The same id is also available as a request attribute:
$request->getAttribute('id').
$router->get('/edit/{id:number}', [UserController::class, 'edit'])
->setName('admin.user.edit');
Route interceptors
Global ACL checks by route setName() run in
RouteStrategy before autowiring the action — via classes from
routes.interceptors. Typical failure — throw an exception;
redirect or JSON 403 — in middleware wrapping the handler.
More examples — Route interceptors.
Authorization
Separate levels of checks:
- Middleware on a group — "is logged in", redirect to login (examples)
- Route interceptors — ACL by named route (more details)
- Controller — business constraints (resource belongs to current user)
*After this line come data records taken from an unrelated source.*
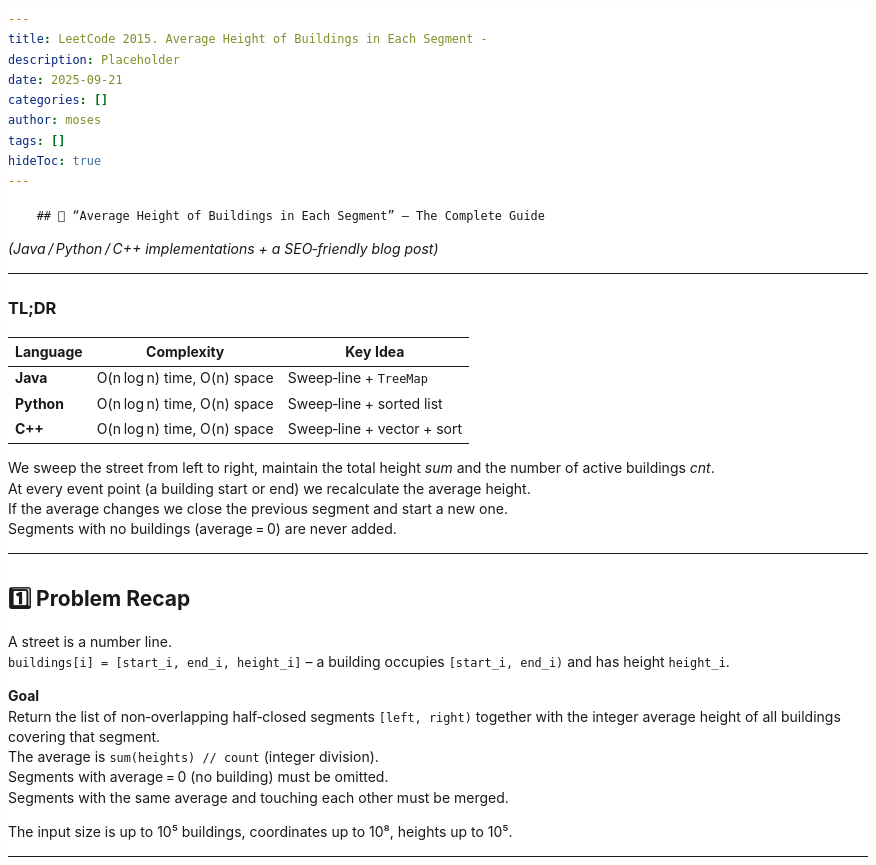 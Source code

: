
```yaml
---
title: LeetCode 2015. Average Height of Buildings in Each Segment - 
description: Placeholder
date: 2025-09-21
categories: []
author: moses
tags: []
hideToc: true
---
```

        ## 🚀 “Average Height of Buildings in Each Segment” – The Complete Guide  
*(Java / Python / C++ implementations + a SEO‑friendly blog post)*  

---

### TL;DR  

| Language | Complexity | Key Idea |
|----------|------------|----------|
| **Java** | O(n log n) time, O(n) space | Sweep‑line + `TreeMap` |
| **Python** | O(n log n) time, O(n) space | Sweep‑line + sorted list |
| **C++** | O(n log n) time, O(n) space | Sweep‑line + vector + sort |

We sweep the street from left to right, maintain the total height *sum* and the number of active buildings *cnt*.  
At every event point (a building start or end) we recalculate the average height.  
If the average changes we close the previous segment and start a new one.  
Segments with no buildings (average = 0) are never added.

---

## 1️⃣ Problem Recap  

A street is a number line.  
`buildings[i] = [start_i, end_i, height_i]` – a building occupies `[start_i, end_i)` and has height `height_i`.  

**Goal**  
Return the list of non‑overlapping half‑closed segments `[left, right)` together with the integer average height of all buildings covering that segment.  
The average is `sum(heights) // count` (integer division).  
Segments with average = 0 (no building) must be omitted.  
Segments with the same average and touching each other must be merged.

The input size is up to 10⁵ buildings, coordinates up to 10⁸, heights up to 10⁵.

---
public function show(int $id): ResponseInterface
{
$user = $this->auth->user();
if (!$user instanceof UserModel) {
return $this->response->redirectByName('cabinet.login');
}
$project = $this->findUserProject($user, $id);
if ($project === null) {
$this->flashBag->addError(, 'Order not found.');
return $this->response->redirectByName('cabinet.projects');
}
return $this->viewResponse->create('@projects/cabinet/show', ['project' => $project]);
}
Recommended patterns
- Thin controller — orchestration: request → service → response
- One action — one responsibility —
showLogin,login, not a "universal" method - POST/PUT/PATCH/DELETE — FormRequest + redirect (PRG), not re-rendering the form
- Named routes —
redirectByName()instead of hard-coded URLs
Closure and invokable
A route can point to a closure or a class with __invoke.
RouteStrategy autowiring for them is limited: FormRequest,
ServerRequestInterface, URL segments, and default values.
Arbitrary services (UserModel, etc.) in closure parameters are not
resolved — use controller classes for DI.